Sobald er genügend Honig gesammelt hat, macht sich auch der tapfere Kletterer wieder auf den Weg nach unten. Er ist mittlerweile mit unzähligen Bienenstichen übersät. Unten angekommen, verzehren die Männer gemeinsam einen kleinen Teil des Honigs als Belohnung für ihre gefährliche Arbeit. Der größte Teil der Ausbeute wird jedoch gleichermaßen unter den Männern aufgeteilt. Keineswegs erhält bei den Baka der Kletterer mehr Anerkennung als die Helfer am Boden. Die Honigjagd ist eine gemeinschaftliche Errungenschaft, bei der jeder Einzelne einen gleichwertigen Teil zum Ganzen beiträgt.
Der so geerntete Honig wird von den zerstochenen Honigjägern zurück ins Dorf gebracht. Dort überreichen sie den Honig ihren Frauen. Ein guter Mann bringt seiner Frau mindestens einmal pro Woche etwas Honig, heißt es. Es gehört zu den wichtigsten Tugenden eines Mannes, diesen Honigdienst zu erbringen. Nur wer seiner Frau regelmäßig den süßen Honig bringt, der hat auch eine glückliche Frau und somit auch eine glückliche Partnerschaft. Nur wer genügend Honig erntet, bekommt auch die süße S. seiner Partnerin zu spüren. Wer es jedoch nicht vollbringt, das kostbare Gold heranzuschaffen, der spürt den Stachel seiner zornigen Ehefrau: ohne Honig kein Honig.

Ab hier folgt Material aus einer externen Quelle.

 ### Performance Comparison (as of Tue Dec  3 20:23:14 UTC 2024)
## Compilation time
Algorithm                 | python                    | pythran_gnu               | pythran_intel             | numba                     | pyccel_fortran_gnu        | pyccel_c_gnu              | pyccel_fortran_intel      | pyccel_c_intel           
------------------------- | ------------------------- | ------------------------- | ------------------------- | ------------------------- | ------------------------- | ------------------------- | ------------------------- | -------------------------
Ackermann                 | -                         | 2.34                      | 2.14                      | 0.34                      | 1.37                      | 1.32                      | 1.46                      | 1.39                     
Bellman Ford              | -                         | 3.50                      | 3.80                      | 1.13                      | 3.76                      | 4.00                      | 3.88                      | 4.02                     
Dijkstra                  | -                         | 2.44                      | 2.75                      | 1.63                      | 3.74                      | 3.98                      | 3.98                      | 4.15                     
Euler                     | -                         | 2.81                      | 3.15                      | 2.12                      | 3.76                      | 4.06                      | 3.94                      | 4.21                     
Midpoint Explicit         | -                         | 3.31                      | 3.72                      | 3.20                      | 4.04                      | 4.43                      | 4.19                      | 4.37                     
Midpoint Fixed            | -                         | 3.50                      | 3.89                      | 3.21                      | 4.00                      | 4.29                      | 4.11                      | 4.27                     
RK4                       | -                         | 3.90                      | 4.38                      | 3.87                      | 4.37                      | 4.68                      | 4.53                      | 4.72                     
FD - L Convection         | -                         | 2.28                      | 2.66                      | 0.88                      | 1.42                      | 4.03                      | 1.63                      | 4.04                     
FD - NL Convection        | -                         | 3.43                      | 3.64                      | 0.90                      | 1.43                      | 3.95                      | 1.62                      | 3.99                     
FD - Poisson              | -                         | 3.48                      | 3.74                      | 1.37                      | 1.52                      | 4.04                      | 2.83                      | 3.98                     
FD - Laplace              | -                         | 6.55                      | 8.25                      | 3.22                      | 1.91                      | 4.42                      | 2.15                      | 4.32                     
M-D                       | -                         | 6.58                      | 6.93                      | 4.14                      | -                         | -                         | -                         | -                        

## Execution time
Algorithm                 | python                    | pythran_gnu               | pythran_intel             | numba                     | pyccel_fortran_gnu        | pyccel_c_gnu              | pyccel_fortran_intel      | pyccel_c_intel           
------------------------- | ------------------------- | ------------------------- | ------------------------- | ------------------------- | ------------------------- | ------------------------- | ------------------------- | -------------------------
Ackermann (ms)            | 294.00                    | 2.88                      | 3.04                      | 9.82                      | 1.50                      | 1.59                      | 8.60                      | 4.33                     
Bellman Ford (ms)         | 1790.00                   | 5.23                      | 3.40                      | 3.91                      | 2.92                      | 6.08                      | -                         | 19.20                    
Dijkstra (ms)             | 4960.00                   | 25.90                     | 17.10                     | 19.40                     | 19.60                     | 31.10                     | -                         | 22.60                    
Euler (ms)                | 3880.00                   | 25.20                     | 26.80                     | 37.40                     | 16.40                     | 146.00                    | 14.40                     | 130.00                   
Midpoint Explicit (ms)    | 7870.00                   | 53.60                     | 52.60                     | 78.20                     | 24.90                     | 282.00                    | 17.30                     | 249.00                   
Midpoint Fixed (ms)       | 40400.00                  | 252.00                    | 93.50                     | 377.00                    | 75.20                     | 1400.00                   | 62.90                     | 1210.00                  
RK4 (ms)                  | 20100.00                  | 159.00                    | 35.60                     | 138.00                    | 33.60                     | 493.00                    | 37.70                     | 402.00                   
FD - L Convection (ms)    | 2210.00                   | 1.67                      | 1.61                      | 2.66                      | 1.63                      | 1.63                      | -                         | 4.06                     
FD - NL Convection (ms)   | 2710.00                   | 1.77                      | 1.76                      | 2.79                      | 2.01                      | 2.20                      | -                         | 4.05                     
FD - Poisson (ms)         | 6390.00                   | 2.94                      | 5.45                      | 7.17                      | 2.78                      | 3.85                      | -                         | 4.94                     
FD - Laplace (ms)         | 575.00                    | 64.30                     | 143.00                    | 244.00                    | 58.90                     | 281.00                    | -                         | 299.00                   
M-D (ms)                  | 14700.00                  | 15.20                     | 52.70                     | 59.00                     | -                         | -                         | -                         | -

Die Bienen im Baltikum und in Osteuropa
In den baltischen Ländern existiert die Vorstellung, dass die Seele der Menschen im Schlaf den Körper verlässt und in Form einer Biene umherschwirrt. In Rumänien sind die Bienen mit dem Totenreich und den Seelen der Verstorbenen assoziiert. Sie gelten dabei als ein Zugang zu den Ahnen und der Welt der Geister und Dämonen. Diese Vorstellung findet sich vereinzelt auch in weiteren osteuropäischen Ländern.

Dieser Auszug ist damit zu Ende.